(Excerpted records)

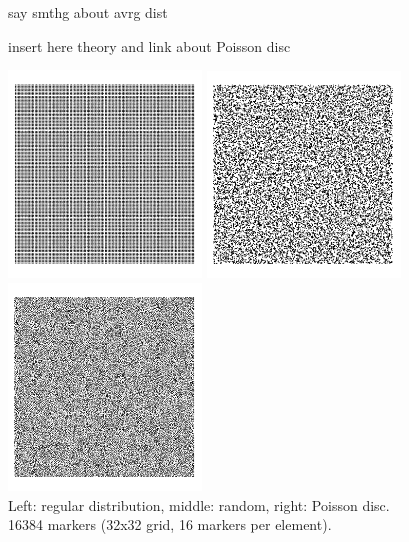 {\color{red} say smthg about avrg dist}  

{\color{red} insert here theory and link about Poisson disc }

\begin{center}
\includegraphics[width=5.134cm]{python_codes/fieldstone_13/images/markers_reg} 
\includegraphics[width=5.134cm]{python_codes/fieldstone_13/images/markers_rand} 
\includegraphics[width=5.134cm]{python_codes/fieldstone_13/images/markers_pd} \\
{\small Left: regular distribution, middle: random, right: Poisson disc.\\
 16384 markers (32x32 grid, 16 markers per element).}
\end{center}



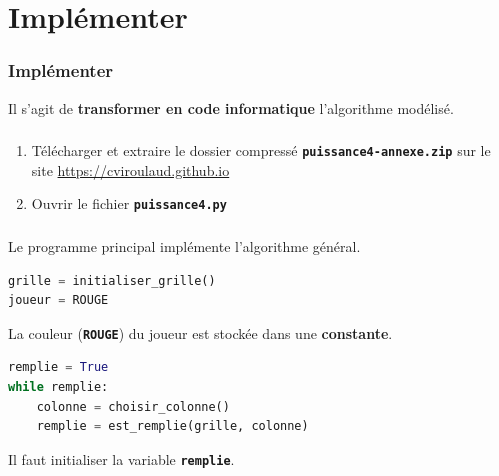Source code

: \documentclass[svgnames,11pt]{beamer}
\begin{document}
\section{Implémenter}
\begin{frame}
    \frametitle{Implémenter}

    \begin{aretenir}[]
    Il s'agit de \textbf{transformer en code informatique} l'algorithme modélisé.
    \end{aretenir}

\end{frame}
\begin{frame}
    \frametitle{}

    \begin{activite}
    \begin{enumerate}
        \item Télécharger et extraire le dossier compressé \textbf{\texttt{puissance4-annexe.zip}} sur le site \url{https://cviroulaud.github.io}
        \item Ouvrir le fichier \textbf{\texttt{puissance4.py}}
    \end{enumerate}
    \end{activite}

\end{frame}
\begin{frame}
    \frametitle{}

    Le programme principal implémente l'algorithme général.

\end{frame}
\begin{frame}[fragile]

    \begin{center}
    \begin{lstlisting}[language=Python , basicstyle=\ttfamily\small, xleftmargin=2em, xrightmargin=2em]
grille = initialiser_grille()
joueur = ROUGE
\end{lstlisting}
    \end{center}
\begin{aretenir}[Remarque]
La couleur (\textbf{\texttt{ROUGE}}) du joueur est stockée dans une \textbf{constante}.
\end{aretenir}
\end{frame}
\begin{frame}[fragile]

    \begin{center}
    \begin{lstlisting}[language=Python , basicstyle=\ttfamily\small, xleftmargin=2em, xrightmargin=2em]
remplie = True
while remplie:
    colonne = choisir_colonne()
    remplie = est_remplie(grille, colonne)
\end{lstlisting}
    \end{center}
\begin{aretenir}[Remarque]
Il faut initialiser la variable \textbf{\texttt{remplie}}.
\end{aretenir}
\end{frame}
\end{document}
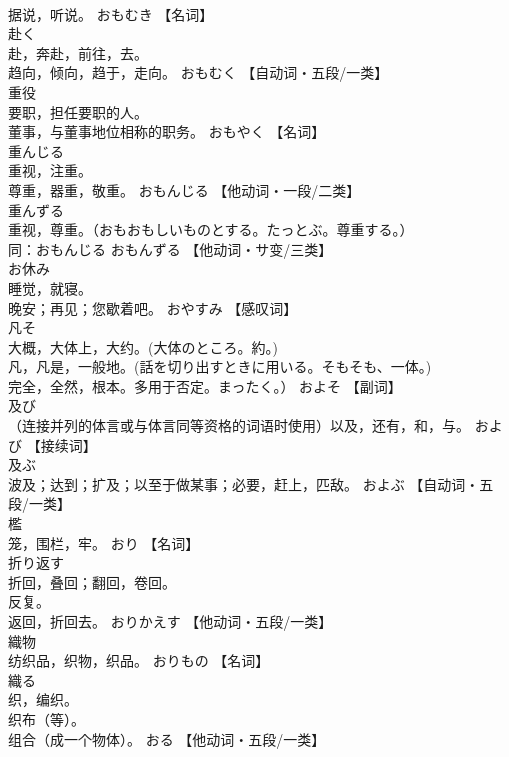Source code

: \documentclass[8pt]{extreport}
\begin{document}
\begin{CJK}{UTF8}{min}
\\	据说，听说。	おもむき		【名词】
\\	赴く	
\\	赴，奔赴，前往，去。 
\\	趋向，倾向，趋于，走向。	おもむく		【自动词・五段/一类】
\\	重役	
\\	要职，担任要职的人。 
\\	董事，与董事地位相称的职务。	おもやく		【名词】
\\	重んじる	
\\	重视，注重。 
\\	尊重，器重，敬重。	おもんじる		【他动词・一段/二类】
\\	重んずる	
\\	重视，尊重。（おもおもしいものとする。たっとぶ。尊重する。） 
\\	同：おもんじる	おもんずる		【他动词・サ变/三类】
\\	お休み	
\\	睡觉，就寝。 
\\	晚安；再见；您歇着吧。	おやすみ		【感叹词】
\\	凡そ	
\\	大概，大体上，大约。(大体のところ。約。) 
\\	凡，凡是，一般地。(話を切り出すときに用いる。そもそも、一体。) 
\\	完全，全然，根本。多用于否定。まったく。）	およそ		【副词】
\\	及び	
\\	（连接并列的体言或与体言同等资格的词语时使用）以及，还有，和，与。	および		【接续词】
\\	及ぶ	
\\	波及；达到；扩及；以至于做某事；必要，赶上，匹敌。	およぶ		【自动词・五段/一类】
\\	檻	
\\	笼，围栏，牢。	おり		【名词】
\\	折り返す	
\\	折回，叠回；翻回，卷回。 
\\	反复。 
\\	返回，折回去。	おりかえす		【他动词・五段/一类】
\\	織物	
\\	纺织品，织物，织品。	おりもの		【名词】
\\	織る	
\\	织，编织。 
\\	织布（等）。 
\\	组合（成一个物体）。	おる		【他动词・五段/一类】

\end{CJK}
\end{document}

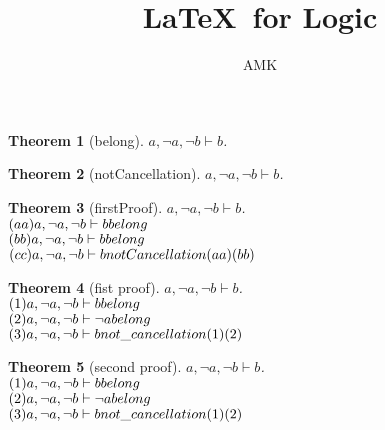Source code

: \documentclass[11pt]{article}
\title{\textbf{\LaTeX\ for Logic}}
\author{AMK}
\newtheorem{theorem}{Theorem}
\def\turn{\vdash}
\begin{document}
\maketitle
\begin{theorem}[belong] $ a, \neg a, \neg b \turn b $.\\
\end{theorem}
\begin{theorem}[notCancellation] $ a, \neg a, \neg b \turn b $.\\
\end{theorem}
\begin{theorem}[firstProof] $ a, \neg a, \neg b \turn b $.\\
$(aa)a, \neg a, \neg b \turn b \hfill belong  $\\
$(bb)a, \neg a, \neg b \turn b \hfill belong  $\\
$(cc)a, \neg a, \neg b \turn b \hfill notCancellation (aa)(bb) $\\
\end{theorem}
\begin{theorem}[fist proof] $ a, \neg a, \neg b \turn b $.\\
$(1)a, \neg a, \neg b \turn b \hfill belong $\\
$(2)a, \neg a, \neg b \turn \neg a \hfill belong $\\
$(3)a, \neg a, \neg b \turn b \hfill not \_ cancellation (1)(2) $\\
\end{theorem}
\begin{theorem}[second proof] $ a, \neg a, \neg b \turn b $.\\
$(1)a, \neg a, \neg b \turn b \hfill belong $\\
$(2)a, \neg a, \neg b \turn \neg a \hfill belong $\\
$(3)a, \neg a, \neg b \turn b \hfill not \_ cancellation (1)(2) $\\
\end{theorem}
\end{document}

(End Excerpted records)

### What the task asks:
Copy all the data exactly as written, but skip any picture.

### Answer to the problem:
 {\color{red} say smthg about avrg dist}  

{\color{red} insert here theory and link about Poisson disc }

\begin{center}
\includegraphics[width=5.134cm]{python_codes/fieldstone_13/images/markers_reg} 
\includegraphics[width=5.134cm]{python_codes/fieldstone_13/images/markers_rand} 
\includegraphics[width=5.134cm]{python_codes/fieldstone_13/images/markers_pd} \\
{\small Left: regular distribution, middle: random, right: Poisson disc.\\
 16384 markers (32x32 grid, 16 markers per element).}
\end{center}



Source code

: \documentclass[svgnames,11pt]{beamer}
\begin{document}
\section{Implémenter}
\begin{frame}
    \frametitle{Implémenter}

    \begin{aretenir}[]
    Il s'agit de \textbf{transformer en code informatique} l'algorithme modélisé.
    \end{aretenir}

\end{frame}
\begin{frame}
    \frametitle{}

    \begin{activite}
    \begin{enumerate}
        \item Télécharger et extraire le dossier compressé \textbf{\texttt{puissance4-annexe.zip}} sur le site \url{https://cviroulaud.github.io}
        \item Ouvrir le fichier \textbf{\texttt{puissance4.py}}
    \end{enumerate}
    \end{activite}

\end{frame}
\begin{frame}
    \frametitle{}

    Le programme principal implémente l'algorithme général.

\end{frame}
\begin{frame}[fragile]

    \begin{center}
    \begin{lstlisting}[language=Python , basicstyle=\ttfamily\small, xleftmargin=2em, xrightmargin=2em]
grille = initialiser_grille()
joueur = ROUGE
\end{lstlisting}
    \end{center}
\begin{aretenir}[Remarque]
La couleur (\textbf{\texttt{ROUGE}}) du joueur est stockée dans une \textbf{constante}.
\end{aretenir}
\end{frame}
\begin{frame}[fragile]

    \begin{center}
    \begin{lstlisting}[language=Python , basicstyle=\ttfamily\small, xleftmargin=2em, xrightmargin=2em]
remplie = True
while remplie:
    colonne = choisir_colonne()
    remplie = est_remplie(grille, colonne)
\end{lstlisting}
    \end{center}
\begin{aretenir}[Remarque]
Il faut initialiser la variable \textbf{\texttt{remplie}}.
\end{aretenir}
\end{frame}
\end{document}
Source code

: \documentclass[8pt]{extreport}
\begin{document}
\begin{CJK}{UTF8}{min}
\\	据说，听说。	おもむき		【名词】
\\	赴く	
\\	赴，奔赴，前往，去。 
\\	趋向，倾向，趋于，走向。	おもむく		【自动词・五段/一类】
\\	重役	
\\	要职，担任要职的人。 
\\	董事，与董事地位相称的职务。	おもやく		【名词】
\\	重んじる	
\\	重视，注重。 
\\	尊重，器重，敬重。	おもんじる		【他动词・一段/二类】
\\	重んずる	
\\	重视，尊重。（おもおもしいものとする。たっとぶ。尊重する。） 
\\	同：おもんじる	おもんずる		【他动词・サ变/三类】
\\	お休み	
\\	睡觉，就寝。 
\\	晚安；再见；您歇着吧。	おやすみ		【感叹词】
\\	凡そ	
\\	大概，大体上，大约。(大体のところ。約。) 
\\	凡，凡是，一般地。(話を切り出すときに用いる。そもそも、一体。) 
\\	完全，全然，根本。多用于否定。まったく。）	およそ		【副词】
\\	及び	
\\	（连接并列的体言或与体言同等资格的词语时使用）以及，还有，和，与。	および		【接续词】
\\	及ぶ	
\\	波及；达到；扩及；以至于做某事；必要，赶上，匹敌。	およぶ		【自动词・五段/一类】
\\	檻	
\\	笼，围栏，牢。	おり		【名词】
\\	折り返す	
\\	折回，叠回；翻回，卷回。 
\\	反复。 
\\	返回，折回去。	おりかえす		【他动词・五段/一类】
\\	織物	
\\	纺织品，织物，织品。	おりもの		【名词】
\\	織る	
\\	织，编织。 
\\	织布（等）。 
\\	组合（成一个物体）。	おる		【他动词・五段/一类】

\end{CJK}
\end{document}

Source code

: \documentclass[11pt]{article}
\title{\textbf{\LaTeX\ for Logic}}
\author{AMK}
\newtheorem{theorem}{Theorem}
\def\turn{\vdash}
\begin{document}
\maketitle
\begin{theorem}[belong] $ a, \neg a, \neg b \turn b $.\\
\end{theorem}
\begin{theorem}[notCancellation] $ a, \neg a, \neg b \turn b $.\\
\end{theorem}
\begin{theorem}[firstProof] $ a, \neg a, \neg b \turn b $.\\
$(aa)a, \neg a, \neg b \turn b \hfill belong  $\\
$(bb)a, \neg a, \neg b \turn b \hfill belong  $\\
$(cc)a, \neg a, \neg b \turn b \hfill notCancellation (aa)(bb) $\\
\end{theorem}
\begin{theorem}[fist proof] $ a, \neg a, \neg b \turn b $.\\
$(1)a, \neg a, \neg b \turn b \hfill belong $\\
$(2)a, \neg a, \neg b \turn \neg a \hfill belong $\\
$(3)a, \neg a, \neg b \turn b \hfill not \_ cancellation (1)(2) $\\
\end{theorem}
\begin{theorem}[second proof] $ a, \neg a, \neg b \turn b $.\\
$(1)a, \neg a, \neg b \turn b \hfill belong $\\
$(2)a, \neg a, \neg b \turn \neg a \hfill belong $\\
$(3)a, \neg a, \neg b \turn b \hfill not \_ cancellation (1)(2) $\\
\end{theorem}
\end{document}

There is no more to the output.